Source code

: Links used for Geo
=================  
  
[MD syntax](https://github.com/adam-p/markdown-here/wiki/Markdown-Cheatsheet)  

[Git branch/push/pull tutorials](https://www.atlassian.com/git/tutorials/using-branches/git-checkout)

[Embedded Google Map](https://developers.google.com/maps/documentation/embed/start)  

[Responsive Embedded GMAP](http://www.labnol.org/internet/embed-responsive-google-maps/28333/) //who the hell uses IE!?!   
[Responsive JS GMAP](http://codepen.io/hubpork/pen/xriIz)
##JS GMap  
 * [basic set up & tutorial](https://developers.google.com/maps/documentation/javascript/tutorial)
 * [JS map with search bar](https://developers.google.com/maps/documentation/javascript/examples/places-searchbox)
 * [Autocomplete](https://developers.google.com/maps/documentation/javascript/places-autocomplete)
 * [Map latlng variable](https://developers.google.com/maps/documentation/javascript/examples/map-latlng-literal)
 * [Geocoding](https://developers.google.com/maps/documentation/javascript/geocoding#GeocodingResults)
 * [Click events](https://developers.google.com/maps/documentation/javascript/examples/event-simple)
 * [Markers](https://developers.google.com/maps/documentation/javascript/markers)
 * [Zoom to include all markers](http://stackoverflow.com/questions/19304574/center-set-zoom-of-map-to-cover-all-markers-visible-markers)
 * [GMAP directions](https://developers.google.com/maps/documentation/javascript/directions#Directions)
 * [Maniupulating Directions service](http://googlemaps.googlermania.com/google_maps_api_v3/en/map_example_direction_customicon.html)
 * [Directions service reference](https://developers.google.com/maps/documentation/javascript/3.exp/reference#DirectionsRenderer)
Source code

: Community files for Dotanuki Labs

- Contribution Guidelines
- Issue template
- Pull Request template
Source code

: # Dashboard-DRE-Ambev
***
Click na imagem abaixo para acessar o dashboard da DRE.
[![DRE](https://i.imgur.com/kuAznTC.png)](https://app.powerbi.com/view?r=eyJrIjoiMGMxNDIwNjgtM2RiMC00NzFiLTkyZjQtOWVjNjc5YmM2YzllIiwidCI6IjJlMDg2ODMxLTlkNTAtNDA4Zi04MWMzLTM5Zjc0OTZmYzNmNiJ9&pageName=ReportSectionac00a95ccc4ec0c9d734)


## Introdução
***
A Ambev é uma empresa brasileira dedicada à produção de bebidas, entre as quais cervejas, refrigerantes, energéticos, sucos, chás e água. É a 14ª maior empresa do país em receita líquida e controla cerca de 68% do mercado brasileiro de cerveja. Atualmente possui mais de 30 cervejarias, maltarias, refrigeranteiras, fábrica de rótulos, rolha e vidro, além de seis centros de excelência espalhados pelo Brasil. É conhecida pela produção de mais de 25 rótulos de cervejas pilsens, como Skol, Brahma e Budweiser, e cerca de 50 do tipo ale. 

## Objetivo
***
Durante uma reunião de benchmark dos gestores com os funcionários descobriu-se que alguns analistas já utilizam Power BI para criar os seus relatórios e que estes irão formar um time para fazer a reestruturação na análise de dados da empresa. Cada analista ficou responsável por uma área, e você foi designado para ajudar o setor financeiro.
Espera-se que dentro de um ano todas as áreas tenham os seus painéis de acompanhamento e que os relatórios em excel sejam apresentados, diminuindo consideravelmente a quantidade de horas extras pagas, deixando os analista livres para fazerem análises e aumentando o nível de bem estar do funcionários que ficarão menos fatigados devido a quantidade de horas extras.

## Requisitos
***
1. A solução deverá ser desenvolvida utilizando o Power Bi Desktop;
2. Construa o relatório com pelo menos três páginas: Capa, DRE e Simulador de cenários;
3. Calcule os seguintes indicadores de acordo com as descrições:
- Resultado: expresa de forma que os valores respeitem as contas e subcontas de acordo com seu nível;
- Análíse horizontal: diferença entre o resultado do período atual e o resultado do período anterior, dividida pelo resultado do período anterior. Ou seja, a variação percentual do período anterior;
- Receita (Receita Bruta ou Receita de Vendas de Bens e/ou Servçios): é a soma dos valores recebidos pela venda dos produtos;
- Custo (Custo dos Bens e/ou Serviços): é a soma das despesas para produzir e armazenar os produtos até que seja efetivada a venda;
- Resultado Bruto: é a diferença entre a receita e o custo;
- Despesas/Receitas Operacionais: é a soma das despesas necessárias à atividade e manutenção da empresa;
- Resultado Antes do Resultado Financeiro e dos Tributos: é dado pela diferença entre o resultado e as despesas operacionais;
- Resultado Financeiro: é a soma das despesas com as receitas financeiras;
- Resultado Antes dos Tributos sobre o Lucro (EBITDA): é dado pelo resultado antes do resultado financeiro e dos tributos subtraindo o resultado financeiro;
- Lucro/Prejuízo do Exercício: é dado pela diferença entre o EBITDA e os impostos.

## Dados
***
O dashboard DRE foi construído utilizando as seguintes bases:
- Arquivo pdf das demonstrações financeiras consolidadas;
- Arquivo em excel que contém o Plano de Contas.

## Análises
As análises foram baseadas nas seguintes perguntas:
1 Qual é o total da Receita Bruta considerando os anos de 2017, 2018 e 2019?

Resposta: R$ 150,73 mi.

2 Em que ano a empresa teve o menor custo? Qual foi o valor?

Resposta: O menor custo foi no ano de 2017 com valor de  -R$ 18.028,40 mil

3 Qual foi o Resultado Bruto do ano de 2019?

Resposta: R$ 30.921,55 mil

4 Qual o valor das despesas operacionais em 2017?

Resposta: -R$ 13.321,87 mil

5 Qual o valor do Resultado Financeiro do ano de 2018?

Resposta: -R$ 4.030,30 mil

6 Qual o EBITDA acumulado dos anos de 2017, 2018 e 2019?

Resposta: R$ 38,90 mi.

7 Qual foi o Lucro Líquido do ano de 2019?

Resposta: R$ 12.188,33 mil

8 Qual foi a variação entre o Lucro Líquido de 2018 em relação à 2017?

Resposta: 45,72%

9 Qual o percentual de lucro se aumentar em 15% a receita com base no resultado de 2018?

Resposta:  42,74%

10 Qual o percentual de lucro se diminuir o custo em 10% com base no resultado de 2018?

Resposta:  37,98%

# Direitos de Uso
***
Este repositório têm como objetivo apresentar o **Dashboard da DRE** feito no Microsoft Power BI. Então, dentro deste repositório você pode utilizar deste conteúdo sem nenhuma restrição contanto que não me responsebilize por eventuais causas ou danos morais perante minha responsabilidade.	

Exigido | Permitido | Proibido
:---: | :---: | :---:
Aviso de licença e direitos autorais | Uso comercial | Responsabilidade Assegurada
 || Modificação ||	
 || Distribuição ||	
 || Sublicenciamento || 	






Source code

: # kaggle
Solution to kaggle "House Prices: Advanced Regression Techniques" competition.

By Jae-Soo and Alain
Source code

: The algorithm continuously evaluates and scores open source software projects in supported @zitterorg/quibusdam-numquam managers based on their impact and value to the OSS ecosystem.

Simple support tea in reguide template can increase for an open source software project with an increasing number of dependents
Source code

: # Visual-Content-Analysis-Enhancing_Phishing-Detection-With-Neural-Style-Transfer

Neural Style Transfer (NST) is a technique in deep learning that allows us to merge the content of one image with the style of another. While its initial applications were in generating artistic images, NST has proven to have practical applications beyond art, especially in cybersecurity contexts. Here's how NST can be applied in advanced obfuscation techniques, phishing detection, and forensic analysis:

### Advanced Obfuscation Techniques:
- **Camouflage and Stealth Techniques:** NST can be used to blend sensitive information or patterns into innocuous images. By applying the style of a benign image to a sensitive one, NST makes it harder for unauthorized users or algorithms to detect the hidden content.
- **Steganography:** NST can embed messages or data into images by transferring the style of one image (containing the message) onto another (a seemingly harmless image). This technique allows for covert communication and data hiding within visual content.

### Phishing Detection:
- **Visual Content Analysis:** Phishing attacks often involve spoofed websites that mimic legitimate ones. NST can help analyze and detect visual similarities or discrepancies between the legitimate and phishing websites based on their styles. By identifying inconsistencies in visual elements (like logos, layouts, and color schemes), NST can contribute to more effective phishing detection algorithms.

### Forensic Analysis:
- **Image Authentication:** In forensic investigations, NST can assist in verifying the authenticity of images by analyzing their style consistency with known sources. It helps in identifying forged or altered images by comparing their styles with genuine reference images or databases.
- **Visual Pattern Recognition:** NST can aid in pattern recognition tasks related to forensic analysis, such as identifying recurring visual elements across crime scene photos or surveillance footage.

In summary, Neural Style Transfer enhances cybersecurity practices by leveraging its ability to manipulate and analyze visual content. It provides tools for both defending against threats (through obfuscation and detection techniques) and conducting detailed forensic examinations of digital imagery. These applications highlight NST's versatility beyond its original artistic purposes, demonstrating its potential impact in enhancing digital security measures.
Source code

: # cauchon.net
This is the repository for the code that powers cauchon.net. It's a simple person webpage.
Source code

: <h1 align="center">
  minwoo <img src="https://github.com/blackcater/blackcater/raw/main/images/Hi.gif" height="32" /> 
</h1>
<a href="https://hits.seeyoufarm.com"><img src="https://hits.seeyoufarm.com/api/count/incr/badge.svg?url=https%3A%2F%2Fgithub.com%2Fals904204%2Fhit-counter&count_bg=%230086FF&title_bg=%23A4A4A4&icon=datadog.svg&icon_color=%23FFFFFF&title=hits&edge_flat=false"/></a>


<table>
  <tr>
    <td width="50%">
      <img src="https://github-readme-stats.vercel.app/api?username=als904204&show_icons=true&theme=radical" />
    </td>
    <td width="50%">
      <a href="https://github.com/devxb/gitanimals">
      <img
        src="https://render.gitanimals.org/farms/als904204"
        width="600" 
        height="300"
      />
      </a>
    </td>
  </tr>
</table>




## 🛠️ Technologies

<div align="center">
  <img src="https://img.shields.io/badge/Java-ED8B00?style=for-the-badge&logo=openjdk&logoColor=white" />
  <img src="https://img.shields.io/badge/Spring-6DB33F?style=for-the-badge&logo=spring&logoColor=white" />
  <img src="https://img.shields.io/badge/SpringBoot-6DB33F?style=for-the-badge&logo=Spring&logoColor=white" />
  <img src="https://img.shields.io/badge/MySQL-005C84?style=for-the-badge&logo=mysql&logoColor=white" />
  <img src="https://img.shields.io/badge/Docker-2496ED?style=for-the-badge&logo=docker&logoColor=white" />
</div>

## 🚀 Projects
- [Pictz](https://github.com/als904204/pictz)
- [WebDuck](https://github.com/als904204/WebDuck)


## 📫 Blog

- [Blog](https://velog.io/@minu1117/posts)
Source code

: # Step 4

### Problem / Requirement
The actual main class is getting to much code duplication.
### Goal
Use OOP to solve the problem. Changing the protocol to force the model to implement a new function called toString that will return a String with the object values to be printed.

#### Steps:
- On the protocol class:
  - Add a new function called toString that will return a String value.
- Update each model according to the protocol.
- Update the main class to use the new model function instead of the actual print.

PROBLEM DESCRIPTION
All that is needed is a number: how many lines in the data above contain the string "into".

YOUR SOLUTION
2